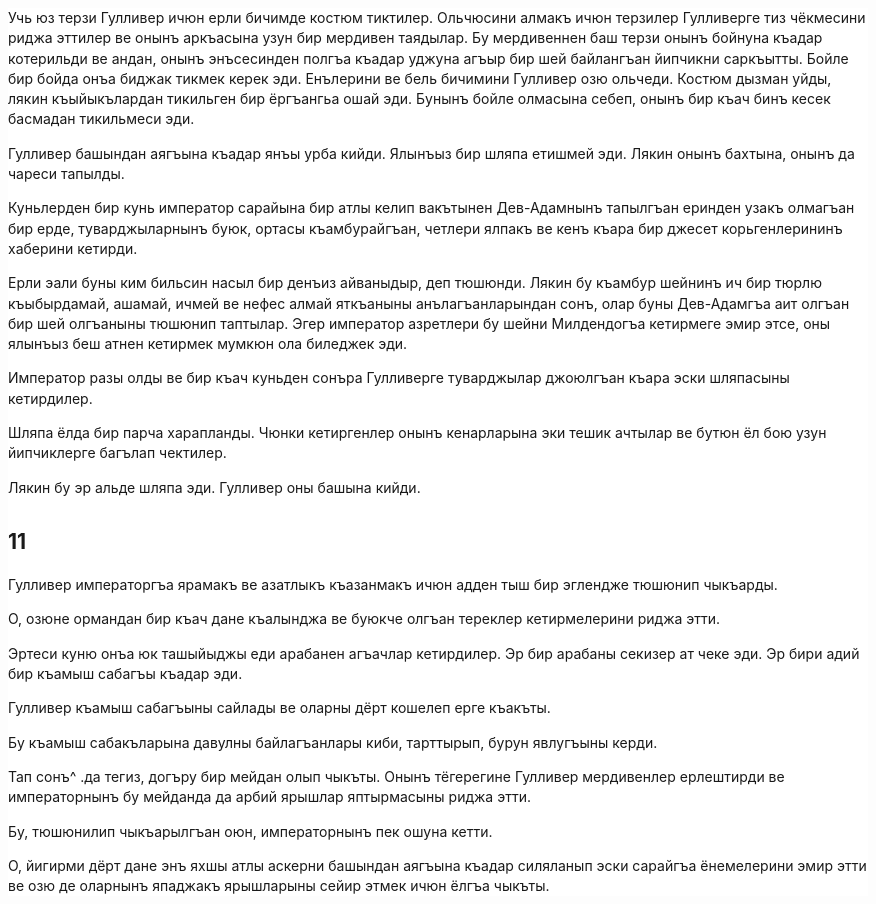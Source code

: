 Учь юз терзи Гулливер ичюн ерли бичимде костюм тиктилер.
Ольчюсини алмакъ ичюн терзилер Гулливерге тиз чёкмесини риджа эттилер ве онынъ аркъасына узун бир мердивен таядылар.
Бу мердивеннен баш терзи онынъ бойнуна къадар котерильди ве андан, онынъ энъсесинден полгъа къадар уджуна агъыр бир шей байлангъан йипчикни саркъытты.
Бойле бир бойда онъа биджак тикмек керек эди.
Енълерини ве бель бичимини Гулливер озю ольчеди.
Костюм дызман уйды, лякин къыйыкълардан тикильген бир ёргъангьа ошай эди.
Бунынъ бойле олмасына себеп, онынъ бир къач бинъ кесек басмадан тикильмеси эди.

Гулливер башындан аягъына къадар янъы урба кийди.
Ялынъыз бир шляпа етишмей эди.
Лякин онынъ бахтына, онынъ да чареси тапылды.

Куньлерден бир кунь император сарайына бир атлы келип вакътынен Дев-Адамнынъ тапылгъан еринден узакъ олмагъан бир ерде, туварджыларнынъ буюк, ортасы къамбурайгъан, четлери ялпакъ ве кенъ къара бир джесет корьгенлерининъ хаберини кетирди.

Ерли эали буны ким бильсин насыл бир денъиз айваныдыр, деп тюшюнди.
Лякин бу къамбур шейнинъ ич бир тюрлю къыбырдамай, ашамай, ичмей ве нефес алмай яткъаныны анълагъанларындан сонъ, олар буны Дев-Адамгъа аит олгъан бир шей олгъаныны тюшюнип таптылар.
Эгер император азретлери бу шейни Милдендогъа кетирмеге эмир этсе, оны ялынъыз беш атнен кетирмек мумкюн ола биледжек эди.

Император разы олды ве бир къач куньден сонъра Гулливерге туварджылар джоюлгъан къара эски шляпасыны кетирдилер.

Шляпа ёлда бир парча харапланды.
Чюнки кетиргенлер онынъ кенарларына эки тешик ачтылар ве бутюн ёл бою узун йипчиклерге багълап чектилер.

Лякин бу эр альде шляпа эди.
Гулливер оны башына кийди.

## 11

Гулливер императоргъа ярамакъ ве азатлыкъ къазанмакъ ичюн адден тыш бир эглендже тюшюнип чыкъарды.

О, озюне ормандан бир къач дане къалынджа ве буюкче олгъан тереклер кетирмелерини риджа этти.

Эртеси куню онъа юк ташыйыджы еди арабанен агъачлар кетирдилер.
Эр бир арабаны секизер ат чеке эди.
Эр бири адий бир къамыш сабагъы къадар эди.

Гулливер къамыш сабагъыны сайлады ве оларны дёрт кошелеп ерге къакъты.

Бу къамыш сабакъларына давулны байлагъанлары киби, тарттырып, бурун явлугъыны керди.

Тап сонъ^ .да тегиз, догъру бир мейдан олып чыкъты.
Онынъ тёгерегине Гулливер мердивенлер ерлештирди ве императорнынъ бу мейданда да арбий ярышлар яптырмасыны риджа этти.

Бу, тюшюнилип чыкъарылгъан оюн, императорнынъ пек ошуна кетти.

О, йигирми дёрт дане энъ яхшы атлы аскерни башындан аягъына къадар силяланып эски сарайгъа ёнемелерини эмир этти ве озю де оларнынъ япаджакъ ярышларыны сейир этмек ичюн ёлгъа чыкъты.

************

Your assignment: Print every line of the listing exactly, please, and leave the images out.

Answer box:
Source code

: Учь юз терзи Гулливер ичюн ерли бичимде костюм тиктилер.
Ольчюсини алмакъ ичюн терзилер Гулливерге тиз чёкмесини риджа эттилер ве онынъ аркъасына узун бир мердивен таядылар.
Бу мердивеннен баш терзи онынъ бойнуна къадар котерильди ве андан, онынъ энъсесинден полгъа къадар уджуна агъыр бир шей байлангъан йипчикни саркъытты.
Бойле бир бойда онъа биджак тикмек керек эди.
Енълерини ве бель бичимини Гулливер озю ольчеди.
Костюм дызман уйды, лякин къыйыкълардан тикильген бир ёргъангьа ошай эди.
Бунынъ бойле олмасына себеп, онынъ бир къач бинъ кесек басмадан тикильмеси эди.

Гулливер башындан аягъына къадар янъы урба кийди.
Ялынъыз бир шляпа етишмей эди.
Лякин онынъ бахтына, онынъ да чареси тапылды.

Куньлерден бир кунь император сарайына бир атлы келип вакътынен Дев-Адамнынъ тапылгъан еринден узакъ олмагъан бир ерде, туварджыларнынъ буюк, ортасы къамбурайгъан, четлери ялпакъ ве кенъ къара бир джесет корьгенлерининъ хаберини кетирди.

Ерли эали буны ким бильсин насыл бир денъиз айваныдыр, деп тюшюнди.
Лякин бу къамбур шейнинъ ич бир тюрлю къыбырдамай, ашамай, ичмей ве нефес алмай яткъаныны анълагъанларындан сонъ, олар буны Дев-Адамгъа аит олгъан бир шей олгъаныны тюшюнип таптылар.
Эгер император азретлери бу шейни Милдендогъа кетирмеге эмир этсе, оны ялынъыз беш атнен кетирмек мумкюн ола биледжек эди.

Император разы олды ве бир къач куньден сонъра Гулливерге туварджылар джоюлгъан къара эски шляпасыны кетирдилер.

Шляпа ёлда бир парча харапланды.
Чюнки кетиргенлер онынъ кенарларына эки тешик ачтылар ве бутюн ёл бою узун йипчиклерге багълап чектилер.

Лякин бу эр альде шляпа эди.
Гулливер оны башына кийди.

## 11

Гулливер императоргъа ярамакъ ве азатлыкъ къазанмакъ ичюн адден тыш бир эглендже тюшюнип чыкъарды.

О, озюне ормандан бир къач дане къалынджа ве буюкче олгъан тереклер кетирмелерини риджа этти.

Эртеси куню онъа юк ташыйыджы еди арабанен агъачлар кетирдилер.
Эр бир арабаны секизер ат чеке эди.
Эр бири адий бир къамыш сабагъы къадар эди.

Гулливер къамыш сабагъыны сайлады ве оларны дёрт кошелеп ерге къакъты.

Бу къамыш сабакъларына давулны байлагъанлары киби, тарттырып, бурун явлугъыны керди.

Тап сонъ^ .да тегиз, догъру бир мейдан олып чыкъты.
Онынъ тёгерегине Гулливер мердивенлер ерлештирди ве императорнынъ бу мейданда да арбий ярышлар яптырмасыны риджа этти.

Бу, тюшюнилип чыкъарылгъан оюн, императорнынъ пек ошуна кетти.

О, йигирми дёрт дане энъ яхшы атлы аскерни башындан аягъына къадар силяланып эски сарайгъа ёнемелерини эмир этти ве озю де оларнынъ япаджакъ ярышларыны сейир этмек ичюн ёлгъа чыкъты.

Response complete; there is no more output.